Esta entrada es una reflexión que hice a la vuelta de un viaje a Zaragoza, a la cual llegué por tren y pude conocer de primera mano el majestuoso edificio de la estación de las Delicias proyectado por los arquitectos Carlos Ferrater, José María Valero, Félix Arranz y Elena Mateu. A primera vista, se trata de una edificación cerrada, formada por una sucesión de bandas paralelas, blancas y asépticas, que contrastan con su cuidado interior.
Un edificio descomunal en sus medidas, pero delicado en sus proporciones y potente en sus formas, en la que la cubierta reivindica su importancia como principal creadora del espacio interior.
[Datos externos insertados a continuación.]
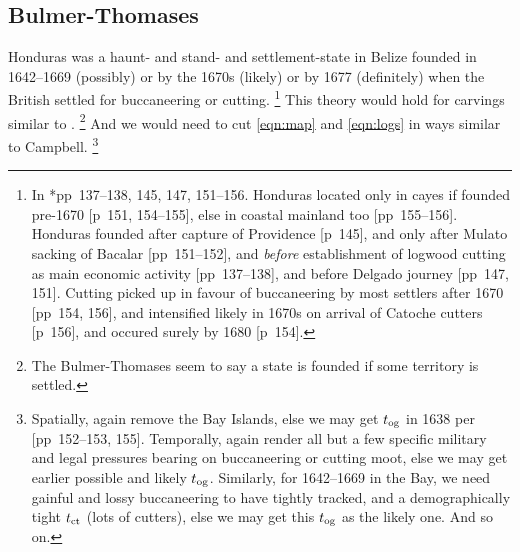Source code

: 	\subsection{Bulmer-Thomases}
	\label{ss:thomases}
		Honduras was a haunt- and stand- and settlement-state in Belize founded in 1642--1669 (possibly) or by the 1670s (likely) or by 1677 (definitely) when the British settled for buccaneering or cutting.%
		\footnote{In \cite{bul16}*{pp~137--138, 145, 147, 151--156}. Honduras located only in cayes if founded pre-1670 [p~151, 154--155], else in coastal mainland too [pp~155--156]. Honduras founded after capture of Providence [p~145], and only after Mulato sacking of Bacalar [pp~151--152], and \emph{before} establishment of logwood cutting as main economic activity [pp~137--138], and before Delgado journey [pp~147, 151]. Cutting picked up in favour of buccaneering by most settlers after 1670 [pp~154, 156], and intensified likely in 1670s on arrival of Catoche cutters [p~156], and occured surely by 1680 [p~154].}
		This theory would hold for carvings similar to .%
		\footnote{The Bulmer-Thomases seem to say a state is founded if some territory is settled.} %
		And we would need to cut \ref{eqn:map} and \ref{eqn:logs} in ways similar to Campbell.%
		\footnote{Spatially, again remove the Bay Islands, else we may get \(t_{\operatorname{og}}\) in 1638 per [pp~152--153, 155]. Temporally, again render all but a few specific military and legal pressures bearing on buccaneering or cutting moot, else we may get earlier possible and likely \(t_{\operatorname{og}}\). Similarly, for 1642--1669 in the Bay, we need gainful and lossy buccaneering to have tightly tracked, and a demographically tight \(t_{\operatorname{ct}}\) (lots of cutters), else we may get this \(t_{\operatorname{og}}\) as the likely one. And so on.} %
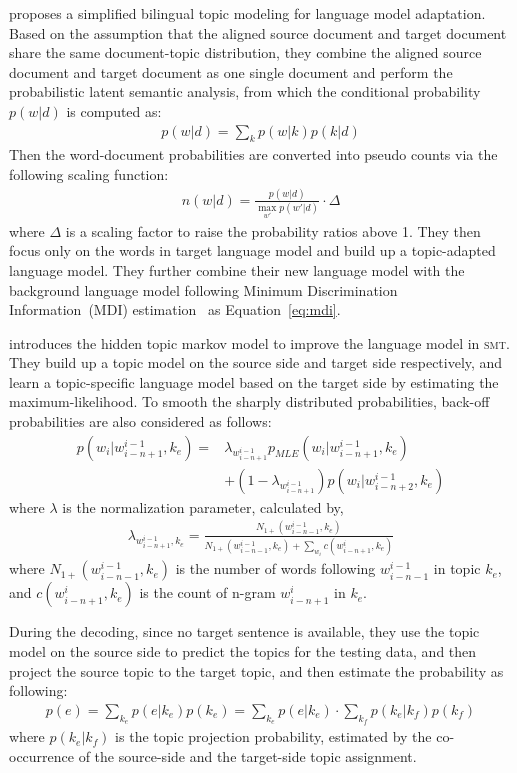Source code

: \cite{Ruiz-2011} proposes a simplified bilingual topic modeling for language model adaptation. Based on the assumption that the aligned source document and target document share the same document-topic distribution, they combine the aligned source document and target document as one single document and perform the probabilistic latent semantic analysis, from which the conditional probability $p(w|d)$ is computed as:
\begin{align}
p(w|d) = \sum_k p(w|k) p(k|d)
\end{align}
Then the word-document probabilities are converted into pseudo counts via the following scaling function:
\begin{align}
n(w|d) = \frac{p(w|d)}{\max_{w'} p(w'|d)} \cdot \Delta
\end{align}
where $\Delta$ is a scaling factor to raise the probability ratios above 1. They then focus only on the words in target language model and build up a topic-adapted language model. They further combine their new language model with the background language model following Minimum Discrimination Information~(\textsc{MDI}) estimation~\cite{Kneser-1997b} as Equation~\ref{eq:mdi}. 

\citet{Yu-2013} introduces the hidden topic markov model to improve the language model in \textsc{smt}. They build up a topic model on the source side and target side respectively, and learn a topic-specific language model based on the target side by estimating the maximum-likelihood. To smooth the sharply distributed probabilities, back-off probabilities are also considered as follows:
\begin{align}
p(w_i | w^{i-1}_{i-n+1}, k_e) = &\lambda_{w^{i-1}_{i-n+1}} p_{MLE}(w_i|w^{i-1}_{i-n+1}, k_e) \\
&+ (1- \lambda_{w^{i-1}_{i-n+1}})p(w_i|w^{i-1}_{i-n+2}, k_e)
\end{align}
where $\lambda$ is the normalization parameter, calculated by,
\begin{align}
\lambda_{w^{i-1}_{i-n+1}, k_e} = \frac{N_{1+}(w^{i-1}_{i-n-1}, k_e)}{N_{1+}(w^{i-1}_{i-n-1}, k_e) + \sum_{w_i}c(w^i_{i-n+1}, k_e)}
\end{align}
where $N_{1+}(w^{i-1}_{i-n-1}, k_e)$ is the number of words following $w^{i-1}_{i-n-1}$ in topic $k_e$, and $c(w^i_{i-n+1}, k_e)$ is the count of n-gram $w^i_{i-n+1}$ in $k_e$.

During the decoding, since no target sentence is available, they use the topic model on the source side to predict the topics for the testing data, and then project the source topic to the target topic, and then estimate the probability as following:
\begin{align}
p(e) = \sum_{k_e} p(e|k_e) p(k_e) = \sum_{k_e} p(e|k_e) \cdot \sum_{k_f} p(k_e|k_f) p (k_f)
\end{align}
where $p(k_e|k_f)$ is the topic projection probability, estimated by the co-occurrence of the source-side and the target-side topic assignment.


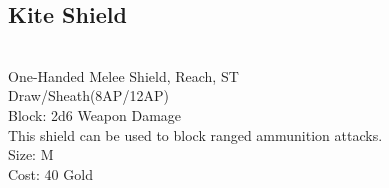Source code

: \subsection{Kite Shield}\label{weapon:kiteShield}\\
One-Handed Melee Shield,  Reach, ST\\
Draw/Sheath(8AP/12AP)\\
Block: 2d6 Weapon Damage\\
This shield can be used to block ranged ammunition attacks.\\
Size: M\\
Cost: 40 Gold\\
Una cubierta de composición triangular, que modula la luz y hace creer al usuario una livianidad que no es tal. Este engaño lo consigue gracias a que no necesita pilares interiores para sustentarla, ni distraigan la atención de lo que es más importante: las diferentes vías del y sus estilizadas máquinas sobre ellas.
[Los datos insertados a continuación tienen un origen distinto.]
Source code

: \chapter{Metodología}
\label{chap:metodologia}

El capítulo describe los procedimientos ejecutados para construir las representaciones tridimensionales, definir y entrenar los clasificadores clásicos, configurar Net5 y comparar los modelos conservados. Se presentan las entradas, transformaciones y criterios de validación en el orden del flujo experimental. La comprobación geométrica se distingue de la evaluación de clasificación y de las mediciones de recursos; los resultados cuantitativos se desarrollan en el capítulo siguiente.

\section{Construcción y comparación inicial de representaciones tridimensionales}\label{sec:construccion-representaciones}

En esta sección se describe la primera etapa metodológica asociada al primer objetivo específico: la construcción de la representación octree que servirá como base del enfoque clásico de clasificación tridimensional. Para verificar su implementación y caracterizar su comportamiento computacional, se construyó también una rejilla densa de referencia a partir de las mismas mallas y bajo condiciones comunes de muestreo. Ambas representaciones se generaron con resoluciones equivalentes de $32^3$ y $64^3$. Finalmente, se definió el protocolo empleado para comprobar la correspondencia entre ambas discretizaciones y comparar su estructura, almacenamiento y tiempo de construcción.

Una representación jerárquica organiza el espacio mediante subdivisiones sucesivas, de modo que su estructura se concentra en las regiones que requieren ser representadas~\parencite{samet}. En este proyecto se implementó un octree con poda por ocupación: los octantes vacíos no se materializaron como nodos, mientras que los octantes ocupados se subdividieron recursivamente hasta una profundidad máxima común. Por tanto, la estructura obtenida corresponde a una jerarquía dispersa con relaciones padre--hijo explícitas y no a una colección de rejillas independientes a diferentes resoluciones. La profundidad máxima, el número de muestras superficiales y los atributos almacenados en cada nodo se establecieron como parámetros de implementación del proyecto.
Desde un punto de vista económico y social, la magnífica construcción, que alberga un hotel de 4 estrellas y 265 habitaciones, cuyos salones y salas comunes dirigen sus vistas al interior de la estación, es un edificio desproporcionado para la ciudad de poco más de 670.000 habitantes. No obstante, la reflexión a la que nos lleva el edificio no es si su tamaño es acorde con la necesidad de la ciudad donde se levanta, puesto que Zaragoza es un importante nudo de comunicaciones, así como un importante centro industrial, económico e histórico. lo que representa la estación de las Delicias es un cambio de mentalidad.
No es la primera vez que Zaragoza edifica un edificio de tamaño desproporcionado, si tenemos en cuenta su población, no su importancia histórica, pero que ha servido de locomotor de la ciudad desde entonces: la catedral-basílica de Zaragoza, que es el templo barroco más grande de España y cuando fue construida en el siglo XVII, la ciudad no contaba con más de 20.000 habitantes.
(Fuente)
La basílica de Nuestra Señora del Pilar fue un símbolo de espiritualidad de su época, pero también de la riqueza de la ciudad en aquel momento. El edificio resultó no ser tan desproporcionado, puesto que atrajo admiración, riquezas y poder a la ciudad y a sus habitantes.
Cuatro siglos después, en un mundo en el que la religiosidad ha sido apartada en pos de nuevos valores, la estación de las Delicias es un alegato a la industrialización y al intento de Zaragoza de mirar hacia adelante. Donde antes la mayor expresión colectiva de una ciudad era el levantar la mayor iglesia para demostrar su pujanza, ahora es conectarse con un mundo cada vez mayor levantando estaciones de tren y aeropuertos.
Mirándolo así, la estación del AVE de Zaragoza no parece tan grande.